#### Aim of the task:
I would like you to output every record below exactly, apart from the pictures.

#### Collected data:
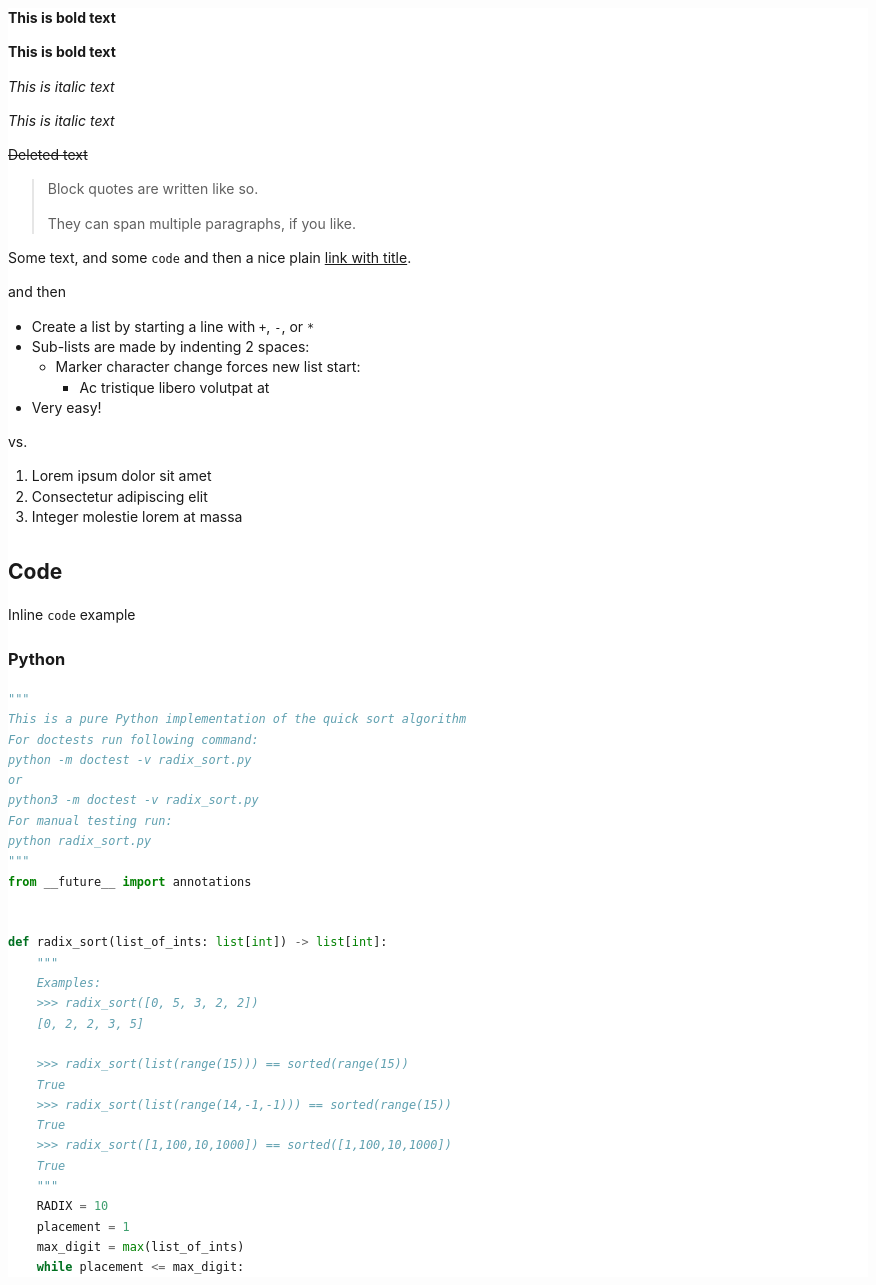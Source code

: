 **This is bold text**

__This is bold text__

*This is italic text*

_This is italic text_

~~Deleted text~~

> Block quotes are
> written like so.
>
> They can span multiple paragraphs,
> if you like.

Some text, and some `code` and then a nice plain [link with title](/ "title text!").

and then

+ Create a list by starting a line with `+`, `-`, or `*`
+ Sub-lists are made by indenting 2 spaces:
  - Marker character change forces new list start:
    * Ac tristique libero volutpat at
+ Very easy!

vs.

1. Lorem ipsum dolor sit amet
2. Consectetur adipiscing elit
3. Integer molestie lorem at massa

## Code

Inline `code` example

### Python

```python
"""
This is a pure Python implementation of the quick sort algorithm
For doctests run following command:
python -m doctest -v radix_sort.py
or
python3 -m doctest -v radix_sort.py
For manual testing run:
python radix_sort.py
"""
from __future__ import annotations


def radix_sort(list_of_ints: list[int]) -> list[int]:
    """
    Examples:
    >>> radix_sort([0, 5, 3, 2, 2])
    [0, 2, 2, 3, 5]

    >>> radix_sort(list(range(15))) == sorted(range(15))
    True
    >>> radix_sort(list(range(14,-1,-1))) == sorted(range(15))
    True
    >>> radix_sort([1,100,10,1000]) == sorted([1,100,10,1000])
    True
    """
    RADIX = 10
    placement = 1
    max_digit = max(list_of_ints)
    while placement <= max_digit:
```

#### Solution:
Source code

: **This is bold text**

__This is bold text__

*This is italic text*

_This is italic text_

~~Deleted text~~

> Block quotes are
> written like so.
>
> They can span multiple paragraphs,
> if you like.

Some text, and some `code` and then a nice plain [link with title](/ "title text!").

and then

+ Create a list by starting a line with `+`, `-`, or `*`
+ Sub-lists are made by indenting 2 spaces:
  - Marker character change forces new list start:
    * Ac tristique libero volutpat at
+ Very easy!

vs.

1. Lorem ipsum dolor sit amet
2. Consectetur adipiscing elit
3. Integer molestie lorem at massa

## Code

Inline `code` example

### Python

```python
"""
This is a pure Python implementation of the quick sort algorithm
For doctests run following command:
python -m doctest -v radix_sort.py
or
python3 -m doctest -v radix_sort.py
For manual testing run:
python radix_sort.py
"""
from __future__ import annotations


def radix_sort(list_of_ints: list[int]) -> list[int]:
    """
    Examples:
    >>> radix_sort([0, 5, 3, 2, 2])
    [0, 2, 2, 3, 5]

    >>> radix_sort(list(range(15))) == sorted(range(15))
    True
    >>> radix_sort(list(range(14,-1,-1))) == sorted(range(15))
    True
    >>> radix_sort([1,100,10,1000]) == sorted([1,100,10,1000])
    True
    """
    RADIX = 10
    placement = 1
    max_digit = max(list_of_ints)
    while placement <= max_digit:
```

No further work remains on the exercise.